What Is It? Spanning the spectrum from traditional son to high culture, experiencing Havana’s live music scene is a must.
Why Do It? Visit the famous La Zorra y El Cuervo, or pop into the Association of Cuban Writers and Writers where you might just hear a Grammy winner on the sax. The Tablao de Pancho hosts a supper show with old-time singers belting out songs from Buena Vista Social Club, while salsa is on top at the Casa de la Música, a popular spot for lessons too.
Good to Know: Check out the Conjunto Folklorico Nacional, where you’re sure to be wowed with traditional Afro-Cuban dance – and be sure to put the Tropicana on your list as no visit to the city would be complete without taking in its sexy cabaret show.
What Is It? El Morro dates back to 1630 and was the first defensive fortress put in place by the Spanish crown.
Why Do It? Perched on the promontory on the opposite side of the harbor from Old Havana, it can be seen from miles around as it dominates the port entrance. The largest fort built by the Spanish in the Americas, it was also used as a prison for many years but now serves as a popular spot for sunset viewing and the seat of the cannon shot ceremony.

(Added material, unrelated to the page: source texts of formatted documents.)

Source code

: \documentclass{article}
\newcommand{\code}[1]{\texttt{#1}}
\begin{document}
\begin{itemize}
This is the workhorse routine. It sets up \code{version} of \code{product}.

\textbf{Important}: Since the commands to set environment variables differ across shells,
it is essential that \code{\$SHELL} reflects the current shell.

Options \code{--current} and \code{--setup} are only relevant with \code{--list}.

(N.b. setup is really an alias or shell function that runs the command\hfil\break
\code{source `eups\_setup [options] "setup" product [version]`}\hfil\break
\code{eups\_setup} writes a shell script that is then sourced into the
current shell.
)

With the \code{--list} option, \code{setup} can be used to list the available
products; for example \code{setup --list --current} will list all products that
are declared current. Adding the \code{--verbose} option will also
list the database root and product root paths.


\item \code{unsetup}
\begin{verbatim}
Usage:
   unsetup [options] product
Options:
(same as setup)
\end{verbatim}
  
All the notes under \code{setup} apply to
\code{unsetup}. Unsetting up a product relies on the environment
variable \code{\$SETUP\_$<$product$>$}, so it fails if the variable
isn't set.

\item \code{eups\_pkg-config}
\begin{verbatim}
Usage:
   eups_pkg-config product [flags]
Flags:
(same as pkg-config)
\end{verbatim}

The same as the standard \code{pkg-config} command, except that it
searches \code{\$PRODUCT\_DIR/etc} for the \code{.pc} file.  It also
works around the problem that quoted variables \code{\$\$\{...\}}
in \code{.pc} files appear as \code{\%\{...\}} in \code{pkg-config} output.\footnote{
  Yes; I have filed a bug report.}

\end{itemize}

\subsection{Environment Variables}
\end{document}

Good to Know: The event takes place each night at 9pm and reminds visitors of the time when Havana was a walled city where a cannon was shot every day at dawn and dusk to signal the opening and closing of its gates.
What Is It? Valley of the Sugar Mills, known locally as Valley de los Ingenios, is a remarkable testimony to the development of the sugar industry in Cuba.
Why Do It? A living museum of Cuban sugar production, it includes the sites of 75 former cane sugar mills, plantation houses, barracks and other facilities related to this vulnerable industry, which has witnessed a gradual and progressive decline.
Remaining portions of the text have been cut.